-- Exercise directions --
Copy out all lines bearing the word "express" from the listing below.

-- Data records --
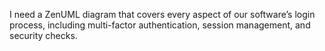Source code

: I need a ZenUML diagram that covers every aspect of our software’s login process, including multi-factor authentication, session management, and security checks.
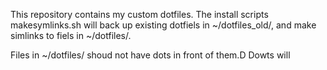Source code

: This repository contains my custom dotfiles. The install scripts makesymlinks.sh will back up existing dotfiels in ~/dotfiles_old/, and make simlinks to fiels in ~/dotfiles/. 

Files in ~/dotfiles/ shoud not have dots in front of them.D Dowts will
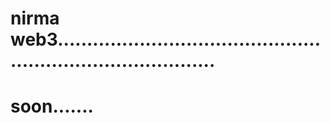 # nirma web3................................................................................
# soon.......
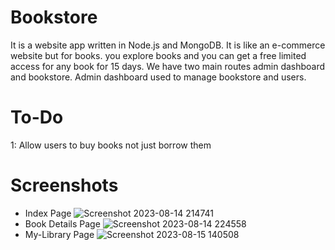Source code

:# Bookstore
It is a website app written in Node.js and MongoDB. It is like an e-commerce website but for books. you explore books and you can get a free limited access for any book for 15 days. We have two main routes admin dashboard and bookstore. Admin dashboard used to manage bookstore and users.
# To-Do
1: Allow users to buy books not just borrow them

# Screenshots
- Index Page
![Screenshot 2023-08-14 214741](https://github.com/moataz-bellah/Bookstore-Nodejs-express-MongoDB-/assets/47069499/435fd759-5a6c-471c-99e5-0348d82fa341)
- Book Details Page
![Screenshot 2023-08-14 224558](https://github.com/moataz-bellah/Bookstore-Nodejs-express-MongoDB-/assets/47069499/770cb5fd-e63f-4554-a536-db5ba0b78e3e)
- My-Library Page
![Screenshot 2023-08-15 140508](https://github.com/moataz-bellah/Bookstore-Nodejs-express-MongoDB-/assets/47069499/69c56007-07c2-49e3-bede-7adc93dbd187)
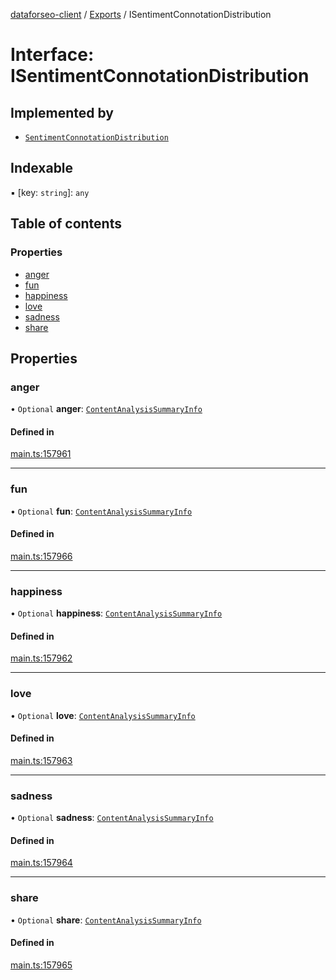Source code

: [dataforseo-client](../README.md) / [Exports](../modules.md) / ISentimentConnotationDistribution

# Interface: ISentimentConnotationDistribution

## Implemented by

- [`SentimentConnotationDistribution`](../classes/SentimentConnotationDistribution.md)

## Indexable

▪ [key: `string`]: `any`

## Table of contents

### Properties

- [anger](ISentimentConnotationDistribution.md#anger)
- [fun](ISentimentConnotationDistribution.md#fun)
- [happiness](ISentimentConnotationDistribution.md#happiness)
- [love](ISentimentConnotationDistribution.md#love)
- [sadness](ISentimentConnotationDistribution.md#sadness)
- [share](ISentimentConnotationDistribution.md#share)

## Properties

### anger

• `Optional` **anger**: [`ContentAnalysisSummaryInfo`](../classes/ContentAnalysisSummaryInfo.md)

#### Defined in

[main.ts:157961](https://github.com/dataforseo/TypeScriptClient/blob/7ca1aa4/main.ts#L157961)

___

### fun

• `Optional` **fun**: [`ContentAnalysisSummaryInfo`](../classes/ContentAnalysisSummaryInfo.md)

#### Defined in

[main.ts:157966](https://github.com/dataforseo/TypeScriptClient/blob/7ca1aa4/main.ts#L157966)

___

### happiness

• `Optional` **happiness**: [`ContentAnalysisSummaryInfo`](../classes/ContentAnalysisSummaryInfo.md)

#### Defined in

[main.ts:157962](https://github.com/dataforseo/TypeScriptClient/blob/7ca1aa4/main.ts#L157962)

___

### love

• `Optional` **love**: [`ContentAnalysisSummaryInfo`](../classes/ContentAnalysisSummaryInfo.md)

#### Defined in

[main.ts:157963](https://github.com/dataforseo/TypeScriptClient/blob/7ca1aa4/main.ts#L157963)

___

### sadness

• `Optional` **sadness**: [`ContentAnalysisSummaryInfo`](../classes/ContentAnalysisSummaryInfo.md)

#### Defined in

[main.ts:157964](https://github.com/dataforseo/TypeScriptClient/blob/7ca1aa4/main.ts#L157964)

___

### share

• `Optional` **share**: [`ContentAnalysisSummaryInfo`](../classes/ContentAnalysisSummaryInfo.md)

#### Defined in

[main.ts:157965](https://github.com/dataforseo/TypeScriptClient/blob/7ca1aa4/main.ts#L157965)

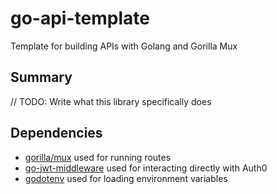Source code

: # go-api-template

Template for building APIs with Golang and Gorilla Mux

## Summary

// TODO: Write what this library specifically does

## Dependencies

- [gorilla/mux](https://github.com/gorilla/mux) used for running routes
- [go-jwt-middleware](github.com/auth0/go-jwt-middleware) used for interacting directly with Auth0
- [godotenv](github.com/joho/godotenv) used for loading environment variables
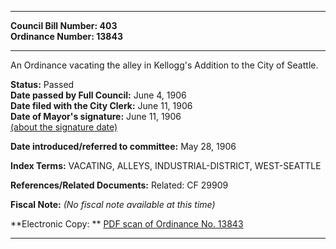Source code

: * * * * *  
  
**Council Bill Number: [](#h0)[](#h2)403**   
**Ordinance Number: 13843**  
  
* * * * *  
  
An Ordinance vacating the alley in Kellogg's Addition to the City of Seattle.  
  
**Status:** Passed   
**Date passed by Full Council:** June 4, 1906   
**Date filed with the City Clerk:** June 11, 1906   
**Date of Mayor's signature:** June 11, 1906   
[(about the signature date)](/~public/approvaldate.htm)   
  
  
**Date introduced/referred to committee:** May 28, 1906   
  
**Index Terms:** VACATING, ALLEYS, INDUSTRIAL-DISTRICT, WEST-SEATTLE  
  
**References/Related Documents:** Related: CF 29909  
  
**Fiscal Note:** *(No fiscal note available at this time)*  
  
**Electronic Copy: ** [PDF scan of Ordinance No. 13843](/~archives/Ordinances/Ord_13843.pdf)  
  
* * * * *  
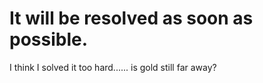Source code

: # It will be resolved as soon as possible.

I think I solved it too hard...... is gold still far away?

-- Exercise solution --
![Screenshot 2023-08-14 214741](https://github.com/moataz-bellah/Bookstore-Nodejs-express-MongoDB-/assets/47069499/435fd759-5a6c-471c-99e5-0348d82fa341)
![Screenshot 2023-08-14 224558](https://github.com/moataz-bellah/Bookstore-Nodejs-express-MongoDB-/assets/47069499/770cb5fd-e63f-4554-a536-db5ba0b78e3e)
![Screenshot 2023-08-15 140508](https://github.com/moataz-bellah/Bookstore-Nodejs-express-MongoDB-/assets/47069499/69c56007-07c2-49e3-bede-7adc93dbd187)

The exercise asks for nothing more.